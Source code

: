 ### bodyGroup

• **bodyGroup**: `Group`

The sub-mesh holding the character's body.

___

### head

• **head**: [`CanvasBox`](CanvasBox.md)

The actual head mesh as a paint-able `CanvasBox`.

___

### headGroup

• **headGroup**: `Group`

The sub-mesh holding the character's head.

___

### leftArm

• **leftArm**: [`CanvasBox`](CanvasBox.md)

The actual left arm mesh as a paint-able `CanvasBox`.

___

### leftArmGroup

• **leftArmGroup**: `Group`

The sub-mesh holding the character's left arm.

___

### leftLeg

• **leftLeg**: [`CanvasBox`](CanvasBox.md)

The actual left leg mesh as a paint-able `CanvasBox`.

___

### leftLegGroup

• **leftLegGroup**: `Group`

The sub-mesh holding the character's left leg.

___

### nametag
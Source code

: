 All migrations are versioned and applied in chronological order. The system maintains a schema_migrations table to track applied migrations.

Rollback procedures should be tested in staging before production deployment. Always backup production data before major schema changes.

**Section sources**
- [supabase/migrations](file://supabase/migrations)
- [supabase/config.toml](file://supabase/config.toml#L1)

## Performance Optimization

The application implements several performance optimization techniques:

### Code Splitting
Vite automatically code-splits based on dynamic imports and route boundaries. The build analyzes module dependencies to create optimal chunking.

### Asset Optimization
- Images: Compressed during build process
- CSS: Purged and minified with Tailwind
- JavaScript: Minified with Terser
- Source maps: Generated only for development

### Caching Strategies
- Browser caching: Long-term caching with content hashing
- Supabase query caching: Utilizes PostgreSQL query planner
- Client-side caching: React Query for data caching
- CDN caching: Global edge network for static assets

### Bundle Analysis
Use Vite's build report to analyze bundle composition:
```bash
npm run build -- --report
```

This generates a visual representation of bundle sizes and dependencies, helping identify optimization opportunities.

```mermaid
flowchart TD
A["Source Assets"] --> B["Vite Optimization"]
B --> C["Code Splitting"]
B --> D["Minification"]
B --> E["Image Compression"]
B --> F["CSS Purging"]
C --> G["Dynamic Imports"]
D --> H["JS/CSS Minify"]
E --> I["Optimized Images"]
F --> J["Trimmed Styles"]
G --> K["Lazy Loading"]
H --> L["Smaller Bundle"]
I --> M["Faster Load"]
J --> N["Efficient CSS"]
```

--------------------------------

● Action item:
Each line above must be reproduced exactly.

● Exercise response:
Source code

: ### bodyGroup

• **bodyGroup**: `Group`

The sub-mesh holding the character's body.

___

### head

• **head**: [`CanvasBox`](CanvasBox.md)

The actual head mesh as a paint-able `CanvasBox`.

___

### headGroup

• **headGroup**: `Group`

The sub-mesh holding the character's head.

___

### leftArm

• **leftArm**: [`CanvasBox`](CanvasBox.md)

The actual left arm mesh as a paint-able `CanvasBox`.

___

### leftArmGroup

• **leftArmGroup**: `Group`

The sub-mesh holding the character's left arm.

___

### leftLeg

• **leftLeg**: [`CanvasBox`](CanvasBox.md)

The actual left leg mesh as a paint-able `CanvasBox`.

___

### leftLegGroup

• **leftLegGroup**: `Group`

The sub-mesh holding the character's left leg.

___

### nametag
Source code

: All migrations are versioned and applied in chronological order. The system maintains a schema_migrations table to track applied migrations.

Rollback procedures should be tested in staging before production deployment. Always backup production data before major schema changes.

**Section sources**
- [supabase/migrations](file://supabase/migrations)
- [supabase/config.toml](file://supabase/config.toml#L1)

## Performance Optimization

The application implements several performance optimization techniques:

### Code Splitting
Vite automatically code-splits based on dynamic imports and route boundaries. The build analyzes module dependencies to create optimal chunking.

### Asset Optimization
- Images: Compressed during build process
- CSS: Purged and minified with Tailwind
- JavaScript: Minified with Terser
- Source maps: Generated only for development

### Caching Strategies
- Browser caching: Long-term caching with content hashing
- Supabase query caching: Utilizes PostgreSQL query planner
- Client-side caching: React Query for data caching
- CDN caching: Global edge network for static assets

### Bundle Analysis
Use Vite's build report to analyze bundle composition:
```bash
npm run build -- --report
```

This generates a visual representation of bundle sizes and dependencies, helping identify optimization opportunities.

```mermaid
flowchart TD
A["Source Assets"] --> B["Vite Optimization"]
B --> C["Code Splitting"]
B --> D["Minification"]
B --> E["Image Compression"]
B --> F["CSS Purging"]
C --> G["Dynamic Imports"]
D --> H["JS/CSS Minify"]
E --> I["Optimized Images"]
F --> J["Trimmed Styles"]
G --> K["Lazy Loading"]
H --> L["Smaller Bundle"]
I --> M["Faster Load"]
J --> N["Efficient CSS"]
```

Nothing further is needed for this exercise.